FinOps is more than just a trendy word for us at Heureka Group. As we continue to rely on GCP services for our #OnePlatform, it's crucial that we take FinOps seriously. We aim for each developer to understand the importance of understanding the logic behind FinOps to enhance our effectiveness. Please join me on my mission to chart our path towards explaining FinOps in Heureka Group.
As Heureka Group (h!g) progresses with its #OnePlatform project, we have more and more moving gears in our cloud provider of choice – GCP. The thing is, our bill for it goes up as well. All teams working in GCP are responsible for their workloads. They are not only responsible for the lifecycle, reliability, and availability point of view but also for the spending.
The way we work with GCP is that we have three environments (VPCs) with several Google projects in them. You can think of a Google project as a folder or a namespace inside the VPC. Thanks to this system, you can assign (several) projects to a team, and they are free to do what they need in their (permission and finance-wise) isolated sandbox.
Next to these projects, we, as an infrastructure team, provide several shared services like the Kubernetes cluster, Grafana observability stack, and others. It is partly for saving purposes but mainly so we can ease the developers' work as much as possible.
In the end, there are several questions:
- How do you bill shared services?
- How do teams check their GCP spending?
- How do teams check another set of spend (shared services)?
- How to reliably prevent (or catch as soon as possible) a "fincident"?
I don't have an answer for you right now, but we are walking the path, and I will document our progress here.
The first attempt
We have been giving time to this problem before. Last year, we tested the apparent solution – Kubecost. We tried the Kubecost solution as is. We also tried using some of its OSS components within our observability stack.

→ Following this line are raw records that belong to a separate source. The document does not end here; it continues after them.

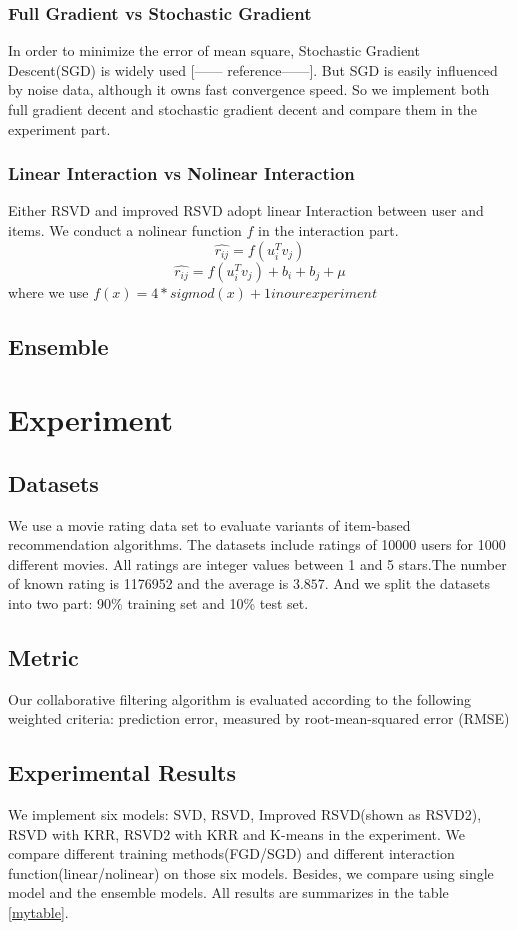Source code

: \documentclass[10pt,conference,compsocconf]{IEEEtran}
\begin{document}
\subsubsection{Full Gradient vs Stochastic Gradient}
In order to minimize the error of mean square, Stochastic Gradient Descent(SGD) is widely used [------ reference------]. But SGD is easily influenced by noise data, although it owns fast convergence speed. So we implement both full gradient decent and stochastic gradient decent and compare them in the experiment part.

\subsubsection{Linear Interaction vs Nolinear Interaction}
Either RSVD and improved RSVD adopt linear Interaction between user and items. We conduct a nolinear function $f$ in the interaction part.
$$ \hat{r_{ij}}=f(u_{i}^{T}v_{j})$$
$$ \hat{r_{ij}}=f(u_{i}^{T}v_{j}) + b_i + b_j  + \mu $$
where we use $f(x) = 4*sigmod(x)+1 in our experiment$
\subsection{Ensemble}



\section{Experiment}
\subsection{Datasets}
We use a movie rating data set to evaluate variants of item-based recommendation algorithms. The datasets include ratings of 10000 users for 1000 different movies. All ratings are integer values between 1 and 5 stars.The number of known rating is 1176952 and the average is $3.857$. And we split the datasets into two part: 90\% training set and 10\% test set.

\subsection{Metric}
Our collaborative filtering algorithm is evaluated according to the following weighted criteria:
prediction error, measured by root-mean-squared error (RMSE)

\subsection{Experimental Results}
We implement six models: SVD, RSVD, Improved RSVD(shown as RSVD2), RSVD with KRR, RSVD2 with KRR and K-means in the experiment. We compare different training methods(FGD/SGD) and different interaction
function(linear/nolinear) on those six models. Besides, we compare using single model and the ensemble models. All results are summarizes in the table \ref{mytable}.
\end{document}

Kubecost, at the time we were trying it, was really pricey. Once you wanted some of the enterprise features, it just went straight down to hell. It also lacked the capability to detect and get the correct prices of preemptible / spot instances, which we use mainly. We use the Grafana observability stack, and the metrics we got from Kubecost were not really friendly to work with. We built a solution around it, but there were many, many edge cases where the data was just completely wrong.
A hidden gem in budgeting
Nevertheless, a new fiscal year approached, and we had to think of a number to cover the following year's cloud cost. And what’s more – preferably with monthly granularity! Last year, we just gave six tiers to developers to say to which tier the application will fall and estimate the price from there. We did not have any data from running in the cloud at all at that time. It was a disaster. The estimated final cost was huge! If I remember correctly, we cut the number in half, then subtracted something, and it just so happened that we guessed more or less correctly.
So what to do? We had one advantage for this year – We already have data about what we are running in GCP and what it looks like.
For developers to be able to guess how the spend for their application will develop, it is vital to know how it looks now, and a brilliant idea occurred to me. Let’s just straightforwardly show them how their application behaves from a resources point of view so that they can estimate from there. This is how the CUs were born!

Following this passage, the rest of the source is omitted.